### THE DATA

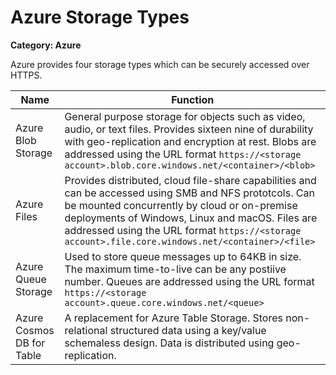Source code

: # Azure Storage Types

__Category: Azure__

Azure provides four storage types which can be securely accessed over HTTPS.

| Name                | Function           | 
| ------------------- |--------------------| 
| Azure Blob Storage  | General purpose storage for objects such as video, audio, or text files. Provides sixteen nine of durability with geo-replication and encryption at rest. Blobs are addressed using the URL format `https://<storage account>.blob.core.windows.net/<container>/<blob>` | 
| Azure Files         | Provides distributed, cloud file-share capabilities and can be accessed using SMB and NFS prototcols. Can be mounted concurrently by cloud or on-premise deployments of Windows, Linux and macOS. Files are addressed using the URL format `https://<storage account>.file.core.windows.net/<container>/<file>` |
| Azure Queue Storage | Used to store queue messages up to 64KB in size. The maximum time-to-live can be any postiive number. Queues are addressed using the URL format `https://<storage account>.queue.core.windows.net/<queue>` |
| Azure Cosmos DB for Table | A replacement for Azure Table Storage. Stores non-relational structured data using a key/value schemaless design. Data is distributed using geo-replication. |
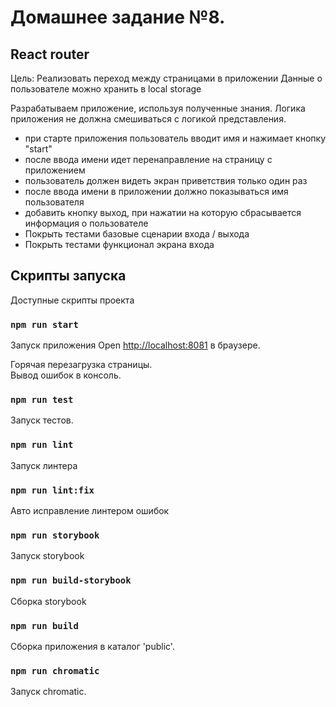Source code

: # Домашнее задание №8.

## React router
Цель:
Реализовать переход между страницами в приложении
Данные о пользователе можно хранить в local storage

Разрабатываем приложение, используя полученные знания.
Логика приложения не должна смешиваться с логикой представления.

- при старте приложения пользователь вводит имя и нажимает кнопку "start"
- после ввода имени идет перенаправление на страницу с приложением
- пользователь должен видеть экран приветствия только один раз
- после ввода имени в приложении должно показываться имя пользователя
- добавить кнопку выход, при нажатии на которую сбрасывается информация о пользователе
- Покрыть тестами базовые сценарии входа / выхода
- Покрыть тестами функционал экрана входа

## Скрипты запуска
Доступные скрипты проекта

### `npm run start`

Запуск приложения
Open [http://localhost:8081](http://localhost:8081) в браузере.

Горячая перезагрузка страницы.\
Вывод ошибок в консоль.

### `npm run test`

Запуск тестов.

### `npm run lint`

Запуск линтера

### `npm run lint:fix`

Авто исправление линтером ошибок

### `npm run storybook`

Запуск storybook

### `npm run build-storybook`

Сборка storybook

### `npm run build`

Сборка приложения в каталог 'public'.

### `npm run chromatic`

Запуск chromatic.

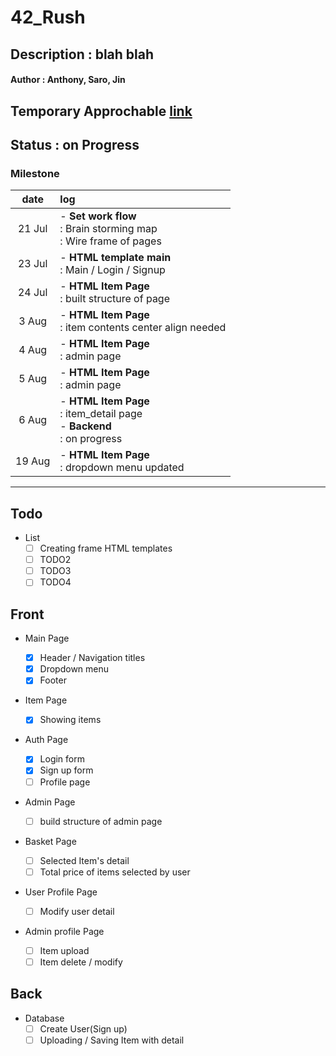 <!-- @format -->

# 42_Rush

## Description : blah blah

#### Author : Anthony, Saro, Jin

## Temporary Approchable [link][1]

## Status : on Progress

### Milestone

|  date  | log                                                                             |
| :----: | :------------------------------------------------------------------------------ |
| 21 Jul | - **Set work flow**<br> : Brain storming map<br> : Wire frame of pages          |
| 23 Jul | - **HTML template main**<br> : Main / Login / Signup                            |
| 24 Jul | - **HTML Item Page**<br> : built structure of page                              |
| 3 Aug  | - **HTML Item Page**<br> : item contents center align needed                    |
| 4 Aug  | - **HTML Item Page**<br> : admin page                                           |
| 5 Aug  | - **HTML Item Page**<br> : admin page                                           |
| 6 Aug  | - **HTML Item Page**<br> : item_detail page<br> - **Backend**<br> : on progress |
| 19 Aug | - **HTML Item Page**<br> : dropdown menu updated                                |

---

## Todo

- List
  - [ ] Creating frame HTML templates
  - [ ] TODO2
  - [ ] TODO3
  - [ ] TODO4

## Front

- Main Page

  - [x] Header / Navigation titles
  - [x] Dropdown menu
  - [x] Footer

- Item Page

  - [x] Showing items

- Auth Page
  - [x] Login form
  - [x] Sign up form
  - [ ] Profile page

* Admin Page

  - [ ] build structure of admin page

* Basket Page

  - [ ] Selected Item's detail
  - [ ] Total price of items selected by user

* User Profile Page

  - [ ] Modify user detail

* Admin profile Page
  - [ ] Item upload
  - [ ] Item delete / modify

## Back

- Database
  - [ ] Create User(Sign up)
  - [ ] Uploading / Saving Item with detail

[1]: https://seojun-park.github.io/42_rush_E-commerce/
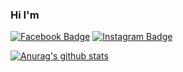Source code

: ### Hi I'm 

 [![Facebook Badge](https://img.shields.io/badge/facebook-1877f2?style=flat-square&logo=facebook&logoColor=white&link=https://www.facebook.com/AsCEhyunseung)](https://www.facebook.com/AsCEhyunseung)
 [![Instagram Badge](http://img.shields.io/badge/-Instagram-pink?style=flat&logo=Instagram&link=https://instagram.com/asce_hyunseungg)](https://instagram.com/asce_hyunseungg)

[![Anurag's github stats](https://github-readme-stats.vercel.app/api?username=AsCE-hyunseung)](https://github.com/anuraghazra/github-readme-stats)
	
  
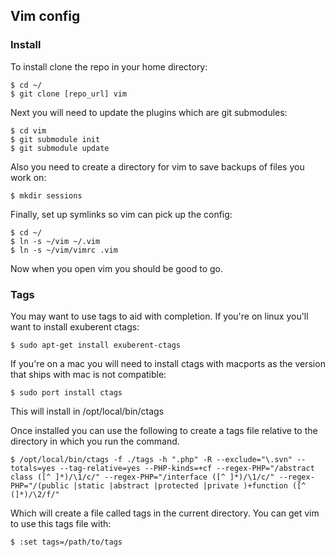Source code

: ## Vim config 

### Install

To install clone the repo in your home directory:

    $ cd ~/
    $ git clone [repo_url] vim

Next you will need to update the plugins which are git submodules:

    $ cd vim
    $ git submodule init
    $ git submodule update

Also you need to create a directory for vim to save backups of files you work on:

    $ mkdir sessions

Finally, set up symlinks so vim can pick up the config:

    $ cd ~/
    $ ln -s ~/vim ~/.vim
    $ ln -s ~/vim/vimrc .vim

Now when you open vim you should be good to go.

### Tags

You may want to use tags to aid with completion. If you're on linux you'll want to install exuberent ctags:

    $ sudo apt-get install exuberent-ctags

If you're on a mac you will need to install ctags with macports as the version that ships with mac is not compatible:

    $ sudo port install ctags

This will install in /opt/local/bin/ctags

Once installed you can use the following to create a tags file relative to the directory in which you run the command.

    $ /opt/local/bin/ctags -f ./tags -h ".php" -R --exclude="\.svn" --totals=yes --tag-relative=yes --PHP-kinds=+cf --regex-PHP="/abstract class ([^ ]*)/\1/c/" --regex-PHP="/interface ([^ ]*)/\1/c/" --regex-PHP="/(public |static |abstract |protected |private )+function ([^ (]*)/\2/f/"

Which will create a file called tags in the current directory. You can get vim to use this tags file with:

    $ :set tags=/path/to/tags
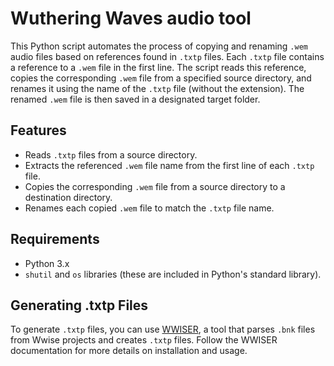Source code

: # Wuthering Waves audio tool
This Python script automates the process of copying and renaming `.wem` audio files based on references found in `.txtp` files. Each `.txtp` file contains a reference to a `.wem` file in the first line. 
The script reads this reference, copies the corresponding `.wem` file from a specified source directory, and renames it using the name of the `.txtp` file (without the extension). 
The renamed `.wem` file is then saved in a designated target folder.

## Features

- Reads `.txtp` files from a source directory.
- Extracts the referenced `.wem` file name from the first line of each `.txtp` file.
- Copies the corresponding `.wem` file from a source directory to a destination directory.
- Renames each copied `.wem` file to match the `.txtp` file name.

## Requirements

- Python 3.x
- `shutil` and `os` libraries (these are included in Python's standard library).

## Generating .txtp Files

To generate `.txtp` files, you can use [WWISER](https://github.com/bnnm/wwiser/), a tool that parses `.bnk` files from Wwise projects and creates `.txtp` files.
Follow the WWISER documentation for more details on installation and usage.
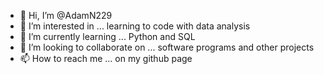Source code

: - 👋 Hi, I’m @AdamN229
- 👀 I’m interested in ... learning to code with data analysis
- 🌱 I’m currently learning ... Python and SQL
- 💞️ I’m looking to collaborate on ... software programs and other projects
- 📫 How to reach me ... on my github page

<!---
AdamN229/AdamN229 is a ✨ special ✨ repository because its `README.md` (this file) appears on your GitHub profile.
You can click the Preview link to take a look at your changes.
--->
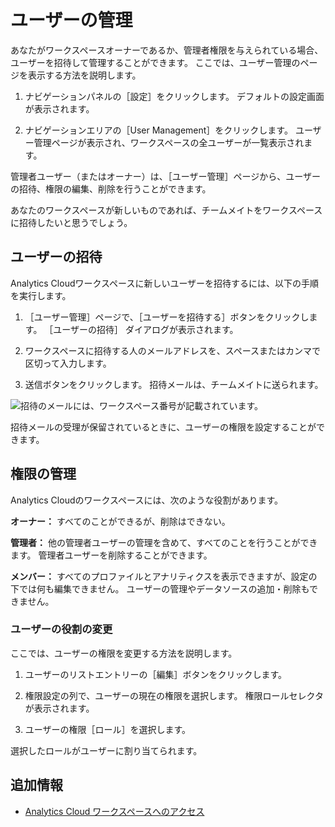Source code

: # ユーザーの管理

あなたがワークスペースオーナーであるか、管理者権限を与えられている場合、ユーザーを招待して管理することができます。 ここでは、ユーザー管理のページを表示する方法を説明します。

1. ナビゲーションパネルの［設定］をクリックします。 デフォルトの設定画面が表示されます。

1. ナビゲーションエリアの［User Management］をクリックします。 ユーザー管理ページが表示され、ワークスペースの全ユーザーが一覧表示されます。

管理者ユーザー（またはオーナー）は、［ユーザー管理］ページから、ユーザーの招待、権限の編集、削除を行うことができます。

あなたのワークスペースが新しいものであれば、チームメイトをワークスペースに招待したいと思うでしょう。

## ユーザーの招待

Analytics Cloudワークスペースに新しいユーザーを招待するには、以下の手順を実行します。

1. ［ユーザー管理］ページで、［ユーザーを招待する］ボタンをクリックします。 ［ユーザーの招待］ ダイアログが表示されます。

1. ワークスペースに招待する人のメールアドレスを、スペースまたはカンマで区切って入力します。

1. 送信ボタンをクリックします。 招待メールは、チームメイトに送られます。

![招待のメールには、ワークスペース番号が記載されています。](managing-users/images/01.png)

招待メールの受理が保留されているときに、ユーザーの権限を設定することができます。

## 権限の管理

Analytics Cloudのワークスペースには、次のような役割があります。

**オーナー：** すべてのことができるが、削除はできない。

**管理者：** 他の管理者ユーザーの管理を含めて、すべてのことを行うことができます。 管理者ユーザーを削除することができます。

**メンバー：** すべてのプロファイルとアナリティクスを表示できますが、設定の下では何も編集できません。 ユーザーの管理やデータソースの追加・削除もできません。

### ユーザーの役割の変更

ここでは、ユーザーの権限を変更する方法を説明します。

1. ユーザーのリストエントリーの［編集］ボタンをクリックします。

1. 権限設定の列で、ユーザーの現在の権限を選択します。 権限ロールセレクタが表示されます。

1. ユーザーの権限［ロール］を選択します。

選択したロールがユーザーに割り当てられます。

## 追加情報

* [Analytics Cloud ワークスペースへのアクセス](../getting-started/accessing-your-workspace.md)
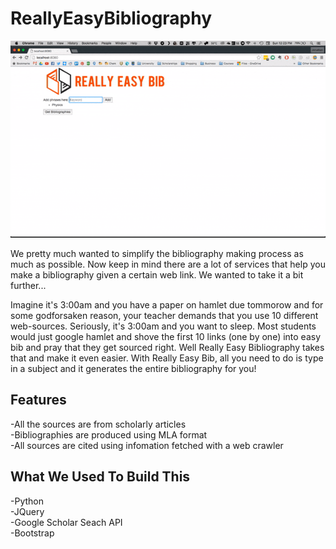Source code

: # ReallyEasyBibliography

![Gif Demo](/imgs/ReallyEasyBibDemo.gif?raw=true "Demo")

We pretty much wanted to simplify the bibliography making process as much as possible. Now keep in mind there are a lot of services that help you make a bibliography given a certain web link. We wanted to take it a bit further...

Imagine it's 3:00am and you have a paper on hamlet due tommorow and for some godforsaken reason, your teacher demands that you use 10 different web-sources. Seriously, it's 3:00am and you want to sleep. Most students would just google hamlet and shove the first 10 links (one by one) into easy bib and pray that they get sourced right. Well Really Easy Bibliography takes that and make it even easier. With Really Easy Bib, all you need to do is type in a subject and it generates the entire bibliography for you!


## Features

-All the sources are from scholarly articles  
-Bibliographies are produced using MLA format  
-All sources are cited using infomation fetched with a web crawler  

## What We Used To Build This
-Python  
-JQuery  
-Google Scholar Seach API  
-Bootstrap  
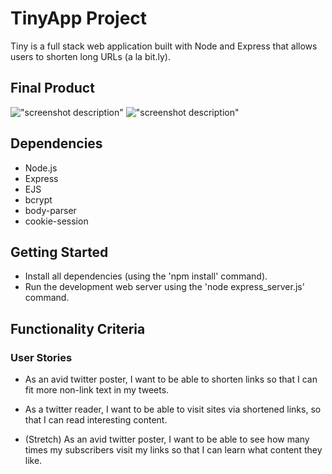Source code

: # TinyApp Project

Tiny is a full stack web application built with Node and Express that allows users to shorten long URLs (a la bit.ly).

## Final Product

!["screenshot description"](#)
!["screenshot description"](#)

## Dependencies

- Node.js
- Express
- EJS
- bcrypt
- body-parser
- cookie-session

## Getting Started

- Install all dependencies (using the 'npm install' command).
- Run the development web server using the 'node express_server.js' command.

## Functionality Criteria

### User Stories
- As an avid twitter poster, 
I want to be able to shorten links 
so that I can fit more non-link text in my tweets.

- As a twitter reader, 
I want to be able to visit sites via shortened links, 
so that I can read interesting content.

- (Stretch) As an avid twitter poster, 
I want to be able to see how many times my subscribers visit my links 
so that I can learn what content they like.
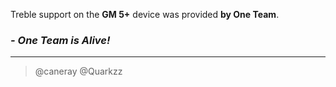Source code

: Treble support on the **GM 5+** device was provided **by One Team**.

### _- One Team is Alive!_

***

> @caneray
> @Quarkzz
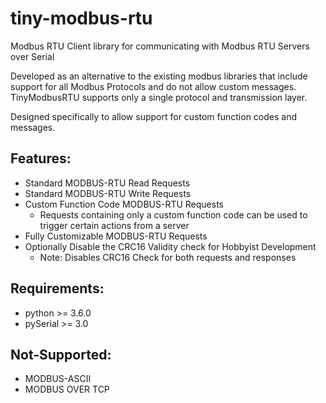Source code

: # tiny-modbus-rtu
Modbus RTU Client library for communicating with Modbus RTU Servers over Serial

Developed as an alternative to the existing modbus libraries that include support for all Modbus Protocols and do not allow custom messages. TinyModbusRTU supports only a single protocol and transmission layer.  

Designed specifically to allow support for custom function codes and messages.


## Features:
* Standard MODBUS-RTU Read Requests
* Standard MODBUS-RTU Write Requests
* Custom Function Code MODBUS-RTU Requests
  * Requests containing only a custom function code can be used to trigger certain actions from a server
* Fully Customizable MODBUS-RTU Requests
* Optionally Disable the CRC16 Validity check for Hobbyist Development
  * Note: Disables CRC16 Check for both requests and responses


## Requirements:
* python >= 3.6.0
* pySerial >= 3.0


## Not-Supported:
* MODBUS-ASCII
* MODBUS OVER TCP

######

AIM OF THE TASK: Copy out every line of the listing where the word "corresponding" occurs.

THE ANSWER:
The script reads this reference, copies the corresponding `.wem` file from a specified source directory, and renames it using the name of the `.txtp` file (without the extension). 
- Copies the corresponding `.wem` file from a source directory to a destination directory.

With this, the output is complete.